* [Data for the task]:
# # #

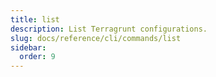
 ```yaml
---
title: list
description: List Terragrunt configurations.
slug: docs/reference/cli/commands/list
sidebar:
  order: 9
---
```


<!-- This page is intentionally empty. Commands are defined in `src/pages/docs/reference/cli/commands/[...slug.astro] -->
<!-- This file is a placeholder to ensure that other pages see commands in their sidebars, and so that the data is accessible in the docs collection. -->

# # #

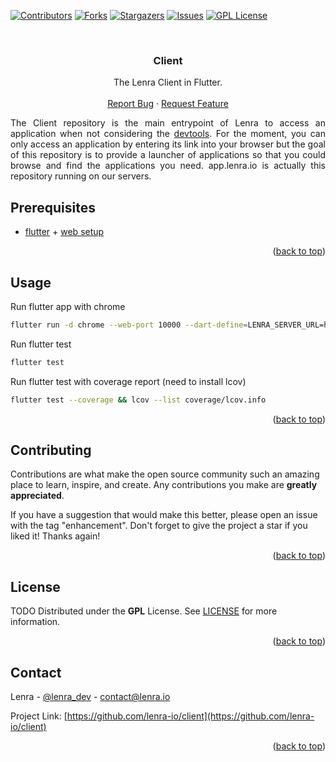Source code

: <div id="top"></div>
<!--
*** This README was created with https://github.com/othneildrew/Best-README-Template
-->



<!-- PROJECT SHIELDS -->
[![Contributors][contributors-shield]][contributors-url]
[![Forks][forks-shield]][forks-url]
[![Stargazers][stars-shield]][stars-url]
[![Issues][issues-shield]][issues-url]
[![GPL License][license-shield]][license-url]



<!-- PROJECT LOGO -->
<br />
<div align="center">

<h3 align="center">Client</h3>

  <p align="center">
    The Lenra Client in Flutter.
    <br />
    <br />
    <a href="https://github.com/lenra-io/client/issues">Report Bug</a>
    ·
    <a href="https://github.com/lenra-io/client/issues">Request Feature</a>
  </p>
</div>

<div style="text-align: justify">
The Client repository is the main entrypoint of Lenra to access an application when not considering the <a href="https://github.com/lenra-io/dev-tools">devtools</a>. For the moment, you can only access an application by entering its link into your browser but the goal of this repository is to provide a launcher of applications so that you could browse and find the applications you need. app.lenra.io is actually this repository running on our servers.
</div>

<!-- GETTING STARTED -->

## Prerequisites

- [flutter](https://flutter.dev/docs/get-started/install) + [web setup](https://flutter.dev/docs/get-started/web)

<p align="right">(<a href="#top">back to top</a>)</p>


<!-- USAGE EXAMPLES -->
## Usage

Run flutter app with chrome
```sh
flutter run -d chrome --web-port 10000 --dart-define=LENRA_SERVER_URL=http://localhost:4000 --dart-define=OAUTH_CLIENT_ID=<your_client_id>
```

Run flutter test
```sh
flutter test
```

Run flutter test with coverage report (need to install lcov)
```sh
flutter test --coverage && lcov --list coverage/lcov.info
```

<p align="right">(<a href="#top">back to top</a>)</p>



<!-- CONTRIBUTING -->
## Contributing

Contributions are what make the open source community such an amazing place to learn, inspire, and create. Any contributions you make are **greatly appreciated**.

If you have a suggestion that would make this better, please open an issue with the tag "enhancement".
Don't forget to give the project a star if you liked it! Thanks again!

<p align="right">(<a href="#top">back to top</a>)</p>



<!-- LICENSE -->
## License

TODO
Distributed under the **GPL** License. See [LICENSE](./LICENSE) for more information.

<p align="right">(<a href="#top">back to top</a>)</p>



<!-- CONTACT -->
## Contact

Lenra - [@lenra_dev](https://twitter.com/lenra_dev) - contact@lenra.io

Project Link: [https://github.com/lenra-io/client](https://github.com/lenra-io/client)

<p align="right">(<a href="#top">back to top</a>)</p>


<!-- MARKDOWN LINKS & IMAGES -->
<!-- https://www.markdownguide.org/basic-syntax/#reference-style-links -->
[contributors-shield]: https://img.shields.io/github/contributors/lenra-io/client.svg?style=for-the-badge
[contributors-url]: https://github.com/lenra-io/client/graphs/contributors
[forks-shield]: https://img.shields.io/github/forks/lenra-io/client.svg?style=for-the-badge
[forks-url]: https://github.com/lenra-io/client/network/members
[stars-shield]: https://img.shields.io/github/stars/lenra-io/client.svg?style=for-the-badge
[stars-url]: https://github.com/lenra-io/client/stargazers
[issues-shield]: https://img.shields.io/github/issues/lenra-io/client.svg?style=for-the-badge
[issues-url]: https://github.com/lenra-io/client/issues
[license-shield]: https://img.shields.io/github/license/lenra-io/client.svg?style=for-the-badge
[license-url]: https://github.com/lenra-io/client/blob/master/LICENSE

# # #

* [Try it]: Word for word, restate the lines above from the line containing "Run flutter test with" through the line containing "Distributed under the", with both included and nothing else.

* [Final answer]:
Run flutter test with coverage report (need to install lcov)
```sh
flutter test --coverage && lcov --list coverage/lcov.info
```

<p align="right">(<a href="#top">back to top</a>)</p>



<!-- CONTRIBUTING -->
## Contributing

Contributions are what make the open source community such an amazing place to learn, inspire, and create. Any contributions you make are **greatly appreciated**.

If you have a suggestion that would make this better, please open an issue with the tag "enhancement".
Don't forget to give the project a star if you liked it! Thanks again!

<p align="right">(<a href="#top">back to top</a>)</p>



<!-- LICENSE -->
## License

TODO
Distributed under the **GPL** License. See [LICENSE](./LICENSE) for more information.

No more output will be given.